(Stored data)

+ + + + +

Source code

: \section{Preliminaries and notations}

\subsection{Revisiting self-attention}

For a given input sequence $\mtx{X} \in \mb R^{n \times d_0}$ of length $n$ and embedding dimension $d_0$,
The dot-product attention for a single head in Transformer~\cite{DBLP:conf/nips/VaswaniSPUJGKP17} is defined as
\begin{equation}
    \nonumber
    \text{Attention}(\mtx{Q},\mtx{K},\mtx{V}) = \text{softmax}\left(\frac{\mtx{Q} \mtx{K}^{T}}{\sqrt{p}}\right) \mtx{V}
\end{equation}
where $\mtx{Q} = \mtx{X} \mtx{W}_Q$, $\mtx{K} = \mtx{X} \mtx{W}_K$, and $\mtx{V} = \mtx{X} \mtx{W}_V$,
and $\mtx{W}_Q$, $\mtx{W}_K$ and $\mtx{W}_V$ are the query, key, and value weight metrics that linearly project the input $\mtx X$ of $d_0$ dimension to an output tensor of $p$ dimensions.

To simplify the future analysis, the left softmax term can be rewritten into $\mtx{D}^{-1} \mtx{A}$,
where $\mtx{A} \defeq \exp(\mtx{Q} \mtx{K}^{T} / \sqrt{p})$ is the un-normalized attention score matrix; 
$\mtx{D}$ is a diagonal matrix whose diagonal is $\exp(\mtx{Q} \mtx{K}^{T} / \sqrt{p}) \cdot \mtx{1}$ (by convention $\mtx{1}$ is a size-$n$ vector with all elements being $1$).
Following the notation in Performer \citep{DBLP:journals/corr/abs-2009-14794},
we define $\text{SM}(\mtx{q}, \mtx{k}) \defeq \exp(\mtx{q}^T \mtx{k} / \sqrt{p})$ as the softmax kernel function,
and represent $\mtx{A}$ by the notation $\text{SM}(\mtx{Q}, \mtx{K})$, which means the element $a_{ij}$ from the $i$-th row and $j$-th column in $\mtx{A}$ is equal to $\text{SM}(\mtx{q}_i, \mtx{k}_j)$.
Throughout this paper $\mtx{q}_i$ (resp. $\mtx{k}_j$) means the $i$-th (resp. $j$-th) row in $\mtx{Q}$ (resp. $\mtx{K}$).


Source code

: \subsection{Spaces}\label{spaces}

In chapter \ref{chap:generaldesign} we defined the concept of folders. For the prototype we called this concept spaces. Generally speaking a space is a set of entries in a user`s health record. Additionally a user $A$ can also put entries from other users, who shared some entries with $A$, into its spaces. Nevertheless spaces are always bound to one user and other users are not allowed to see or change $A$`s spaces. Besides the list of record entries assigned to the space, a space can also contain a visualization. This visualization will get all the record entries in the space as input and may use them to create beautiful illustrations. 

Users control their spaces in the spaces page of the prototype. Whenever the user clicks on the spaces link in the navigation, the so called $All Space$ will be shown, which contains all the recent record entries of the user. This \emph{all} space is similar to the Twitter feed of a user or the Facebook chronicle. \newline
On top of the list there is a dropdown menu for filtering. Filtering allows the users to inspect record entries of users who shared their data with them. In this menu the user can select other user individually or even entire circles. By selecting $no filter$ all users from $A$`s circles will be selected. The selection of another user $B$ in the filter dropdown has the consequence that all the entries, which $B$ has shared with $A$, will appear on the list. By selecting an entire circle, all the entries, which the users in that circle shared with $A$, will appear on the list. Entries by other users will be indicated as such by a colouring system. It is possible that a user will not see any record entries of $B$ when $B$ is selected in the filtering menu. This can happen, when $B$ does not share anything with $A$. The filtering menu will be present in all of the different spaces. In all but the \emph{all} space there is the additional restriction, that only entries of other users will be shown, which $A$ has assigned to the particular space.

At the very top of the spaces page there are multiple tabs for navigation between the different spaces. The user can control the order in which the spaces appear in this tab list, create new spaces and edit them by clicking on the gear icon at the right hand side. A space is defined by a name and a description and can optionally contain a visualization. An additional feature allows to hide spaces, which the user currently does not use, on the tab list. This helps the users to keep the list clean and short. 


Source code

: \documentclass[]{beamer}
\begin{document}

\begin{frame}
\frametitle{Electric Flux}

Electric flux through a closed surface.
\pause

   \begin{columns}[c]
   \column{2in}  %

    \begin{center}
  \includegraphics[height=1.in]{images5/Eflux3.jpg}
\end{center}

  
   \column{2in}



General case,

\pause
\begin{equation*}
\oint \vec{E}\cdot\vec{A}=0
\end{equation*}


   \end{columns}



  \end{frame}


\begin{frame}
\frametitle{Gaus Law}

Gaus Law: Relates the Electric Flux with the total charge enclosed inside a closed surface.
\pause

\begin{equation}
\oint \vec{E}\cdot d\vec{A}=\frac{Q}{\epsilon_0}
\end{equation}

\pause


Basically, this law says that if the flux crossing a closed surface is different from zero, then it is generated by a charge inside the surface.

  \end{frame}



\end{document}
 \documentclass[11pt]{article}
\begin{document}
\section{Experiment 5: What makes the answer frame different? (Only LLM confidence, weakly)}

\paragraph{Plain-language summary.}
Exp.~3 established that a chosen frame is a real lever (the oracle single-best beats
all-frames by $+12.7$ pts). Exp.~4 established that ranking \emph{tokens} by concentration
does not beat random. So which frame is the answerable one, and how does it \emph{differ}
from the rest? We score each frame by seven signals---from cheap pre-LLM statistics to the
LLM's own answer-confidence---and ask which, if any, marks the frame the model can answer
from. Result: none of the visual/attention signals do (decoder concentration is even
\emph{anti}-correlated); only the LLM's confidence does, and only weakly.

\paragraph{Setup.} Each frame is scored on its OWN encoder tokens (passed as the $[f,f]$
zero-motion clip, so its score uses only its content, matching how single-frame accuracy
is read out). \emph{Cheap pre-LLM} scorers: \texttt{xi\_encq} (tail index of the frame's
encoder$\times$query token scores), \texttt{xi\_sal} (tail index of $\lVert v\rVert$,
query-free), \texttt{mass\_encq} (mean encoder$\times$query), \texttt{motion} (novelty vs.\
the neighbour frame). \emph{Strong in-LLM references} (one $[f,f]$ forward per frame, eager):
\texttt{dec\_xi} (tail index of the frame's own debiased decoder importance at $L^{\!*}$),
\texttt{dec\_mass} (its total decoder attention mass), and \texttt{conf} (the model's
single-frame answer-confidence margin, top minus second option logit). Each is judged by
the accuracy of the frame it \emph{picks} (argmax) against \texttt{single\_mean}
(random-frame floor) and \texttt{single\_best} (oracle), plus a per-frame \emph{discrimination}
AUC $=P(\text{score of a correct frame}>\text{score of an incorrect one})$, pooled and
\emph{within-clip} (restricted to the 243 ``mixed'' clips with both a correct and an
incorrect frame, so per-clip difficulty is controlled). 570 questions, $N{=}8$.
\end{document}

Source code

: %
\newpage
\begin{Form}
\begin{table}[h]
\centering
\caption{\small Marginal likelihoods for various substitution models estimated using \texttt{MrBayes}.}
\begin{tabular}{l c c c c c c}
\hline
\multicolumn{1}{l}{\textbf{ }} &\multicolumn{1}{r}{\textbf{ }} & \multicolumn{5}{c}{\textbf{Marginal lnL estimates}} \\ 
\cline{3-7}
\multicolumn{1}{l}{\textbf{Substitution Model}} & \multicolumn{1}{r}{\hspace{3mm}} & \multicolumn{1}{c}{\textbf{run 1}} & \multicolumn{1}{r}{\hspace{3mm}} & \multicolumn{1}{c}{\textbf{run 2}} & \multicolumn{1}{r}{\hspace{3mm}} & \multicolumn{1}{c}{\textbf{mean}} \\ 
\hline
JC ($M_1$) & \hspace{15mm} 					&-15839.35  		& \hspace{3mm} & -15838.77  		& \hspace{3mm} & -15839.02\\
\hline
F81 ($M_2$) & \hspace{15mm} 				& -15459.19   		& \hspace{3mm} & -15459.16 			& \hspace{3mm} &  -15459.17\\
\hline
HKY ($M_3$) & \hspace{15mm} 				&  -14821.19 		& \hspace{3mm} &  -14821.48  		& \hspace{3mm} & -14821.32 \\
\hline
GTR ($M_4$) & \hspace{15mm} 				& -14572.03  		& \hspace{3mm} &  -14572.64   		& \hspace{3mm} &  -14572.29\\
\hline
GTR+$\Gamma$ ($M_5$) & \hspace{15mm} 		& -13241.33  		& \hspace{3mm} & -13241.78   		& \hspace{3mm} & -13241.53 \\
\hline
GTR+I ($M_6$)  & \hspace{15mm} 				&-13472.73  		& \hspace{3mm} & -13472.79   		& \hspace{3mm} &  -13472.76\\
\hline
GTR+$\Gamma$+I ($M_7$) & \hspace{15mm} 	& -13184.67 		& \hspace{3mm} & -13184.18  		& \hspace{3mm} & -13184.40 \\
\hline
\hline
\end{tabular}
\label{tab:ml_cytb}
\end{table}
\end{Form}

+ + + + +

Please show each line in the records above that contains "concentration".

all-frames by $+12.7$ pts). Exp.~4 established that ranking \emph{tokens} by concentration
from. Result: none of the visual/attention signals do (decoder concentration is even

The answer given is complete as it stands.